Ne discende che la tendenza alla delegittimazione e, all’estremo, alla demonizzazione degli avversari politici e, nella cultura politica del progressismo post-anni Settanta, altrettanto pronunciata che nelle ideologie totalitarie del Novecento. In questo caso, essa si concretizza innanzitutto nella costruzione di categorie spregiative per indicare le opinioni dei dissidenti, relegandole (e rilegandoli) in uno spazio di esclusione totale da qualsiasi possibilità di discussione civile, in quanto portatori di odio e discriminazione: l’avversario è «razzista», «intollerante», «sessista», e poi «omofobo», «islamofobo», e via di questo passo (…)[6]

Si è arrivati al punto di non poter più dire ciò che si pensa e molti argomenti sono diventati tabù: parlare di immigrazione incontrollata e delle sue conseguenze equivale ad essere etichettato come ‘razzista’, difendere la famiglia tradizionale corrisponde ad essere ‘omofobo’, dichiararsi apertamente cristiano e schierarsi in favore del crocifisso nelle scuole è sinonimo di intolleranza verso le altre religioni. Gli esempi sarebbero infiniti. Ci troviamo davanti a un vero e proprio codice da rispettare: in parole povere, GUAI A QUALIFICARSI PER CIÒ CHE SI È:

D’altronde se è vero che la parola serve per agire, non è detto che denominare risolva un problema concreto. Al contrario, l’azione svolta dalla parola può consistere nel nasconderlo o posticiparne la risoluzione. Per intanto tenetevi il nome nuovo poi quando riusciamo a fare qualcosa che lo rispecchi vi avvertiamo. La posizione relativa di questi gruppi pare in effetti migliorata assai meno di quella linguistica[7].

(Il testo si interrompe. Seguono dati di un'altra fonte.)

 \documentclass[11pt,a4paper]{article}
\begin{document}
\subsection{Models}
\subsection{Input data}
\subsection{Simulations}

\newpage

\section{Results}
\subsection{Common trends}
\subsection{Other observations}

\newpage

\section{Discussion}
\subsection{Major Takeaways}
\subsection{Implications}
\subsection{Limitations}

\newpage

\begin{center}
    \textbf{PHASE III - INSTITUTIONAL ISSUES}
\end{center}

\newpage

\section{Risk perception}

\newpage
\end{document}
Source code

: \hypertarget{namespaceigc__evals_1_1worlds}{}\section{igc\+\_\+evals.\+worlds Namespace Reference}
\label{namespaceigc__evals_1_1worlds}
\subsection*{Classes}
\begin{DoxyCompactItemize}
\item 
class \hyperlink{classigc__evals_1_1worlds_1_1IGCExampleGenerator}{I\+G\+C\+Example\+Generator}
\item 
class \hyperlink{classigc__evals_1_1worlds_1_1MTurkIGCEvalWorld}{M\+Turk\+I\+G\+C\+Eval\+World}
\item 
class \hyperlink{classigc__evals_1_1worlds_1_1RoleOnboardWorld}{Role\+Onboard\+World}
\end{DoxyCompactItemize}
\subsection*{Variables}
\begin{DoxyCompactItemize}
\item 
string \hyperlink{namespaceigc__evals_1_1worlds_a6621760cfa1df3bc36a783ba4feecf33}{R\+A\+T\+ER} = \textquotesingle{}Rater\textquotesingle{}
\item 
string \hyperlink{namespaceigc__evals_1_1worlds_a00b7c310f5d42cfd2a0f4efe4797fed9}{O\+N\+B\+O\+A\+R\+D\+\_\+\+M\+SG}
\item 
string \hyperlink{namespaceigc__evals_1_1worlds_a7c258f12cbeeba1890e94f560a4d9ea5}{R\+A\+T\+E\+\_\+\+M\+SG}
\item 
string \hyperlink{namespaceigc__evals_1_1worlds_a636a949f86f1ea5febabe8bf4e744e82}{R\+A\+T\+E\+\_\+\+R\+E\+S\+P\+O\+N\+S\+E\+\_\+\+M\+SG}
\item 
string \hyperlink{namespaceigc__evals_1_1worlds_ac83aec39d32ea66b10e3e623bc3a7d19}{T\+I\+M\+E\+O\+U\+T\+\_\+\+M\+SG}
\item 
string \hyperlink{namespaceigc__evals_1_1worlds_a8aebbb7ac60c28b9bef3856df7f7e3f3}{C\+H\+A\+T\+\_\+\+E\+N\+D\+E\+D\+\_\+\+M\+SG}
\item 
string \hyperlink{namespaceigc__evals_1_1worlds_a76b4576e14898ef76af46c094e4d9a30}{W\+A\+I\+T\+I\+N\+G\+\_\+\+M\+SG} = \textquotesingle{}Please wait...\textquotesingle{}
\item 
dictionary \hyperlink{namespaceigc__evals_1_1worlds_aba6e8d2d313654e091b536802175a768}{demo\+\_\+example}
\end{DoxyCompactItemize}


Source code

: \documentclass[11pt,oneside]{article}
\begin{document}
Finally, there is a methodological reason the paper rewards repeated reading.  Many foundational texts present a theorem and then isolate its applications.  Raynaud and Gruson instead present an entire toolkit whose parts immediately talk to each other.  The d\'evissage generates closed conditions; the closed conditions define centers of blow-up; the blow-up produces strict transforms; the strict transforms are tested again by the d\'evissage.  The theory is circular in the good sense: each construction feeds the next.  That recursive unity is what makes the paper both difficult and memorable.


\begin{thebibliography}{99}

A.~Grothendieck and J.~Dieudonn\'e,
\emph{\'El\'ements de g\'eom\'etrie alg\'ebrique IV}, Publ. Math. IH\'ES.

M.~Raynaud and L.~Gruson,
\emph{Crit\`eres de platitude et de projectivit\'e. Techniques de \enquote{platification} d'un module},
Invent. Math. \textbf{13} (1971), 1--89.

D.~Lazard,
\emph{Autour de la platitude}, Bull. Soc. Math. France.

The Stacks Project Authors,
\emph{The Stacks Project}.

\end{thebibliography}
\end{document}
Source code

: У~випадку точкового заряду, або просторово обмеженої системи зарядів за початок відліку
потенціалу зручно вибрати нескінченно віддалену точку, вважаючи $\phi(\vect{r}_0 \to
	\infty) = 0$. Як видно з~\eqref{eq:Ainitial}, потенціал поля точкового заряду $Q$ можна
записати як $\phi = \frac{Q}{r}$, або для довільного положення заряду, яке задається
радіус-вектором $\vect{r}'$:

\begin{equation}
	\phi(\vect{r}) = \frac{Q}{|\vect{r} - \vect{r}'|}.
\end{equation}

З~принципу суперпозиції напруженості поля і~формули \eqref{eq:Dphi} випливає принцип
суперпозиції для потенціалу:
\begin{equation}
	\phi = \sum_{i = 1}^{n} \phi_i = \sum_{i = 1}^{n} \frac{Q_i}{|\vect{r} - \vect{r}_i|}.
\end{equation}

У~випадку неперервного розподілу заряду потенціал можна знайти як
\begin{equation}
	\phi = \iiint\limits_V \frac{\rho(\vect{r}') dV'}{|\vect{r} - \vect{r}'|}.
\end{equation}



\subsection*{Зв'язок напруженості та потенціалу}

In conclusione, siamo tutti d’accordo sul fatto che le fasce più deboli della società e le minoranze vadano tutelate da discriminazioni e attacchi gratuiti; ciò che non possiamo accettare è la creazione di una serie di artifici linguistici per modellare a proprio piacimento la società. Se da un lato eufemismi e metafore producono dei cambiamenti esclusivamente a livello linguistico senza apportare miglioramenti a quello sociale, dall’altro l’ergersi come gli ‘anti’ della situazione porta a fare esattamente il loro gioco e crea terreno fertile per accuse e strumentalizzazioni di ogni tipo. La lingua al suo interno contiene numerosi linguaggi che, pur essendo particolarmente diretti, vanno comunque rispettati. Con buona pace di accademici e progressisti.


[1] http://www.treccani.it/enciclopedia/politicamente-corretto_%28La-grammatica-italiana%29/.

[2] Cfr. D’Angelo G., Il linguaggio della crisi finanziaria spagnola: analisi retorico – semantica, Università degli studi di Macerata, Macerata, 2017, p.85.

[3] https://www.ilpost.it/2016/11/03/politically-correct-trump/.

[4] https://www.tempi.it/politicamente-corretto-ideologia-libro-capozzi-recensione-osservatore-romano/.

[5] AA.VV., Storia in rete, gennaio 2019, n.159, Zona Franca Edizione s.r.l., Roma, p.10.

[6] Capozzi E., Politicamente corretto. Storia di una ideologia, in ‘Storia in rete’, gennaio 2019, Zona Franca Edizione s.r.l., n.159, p. 18-19.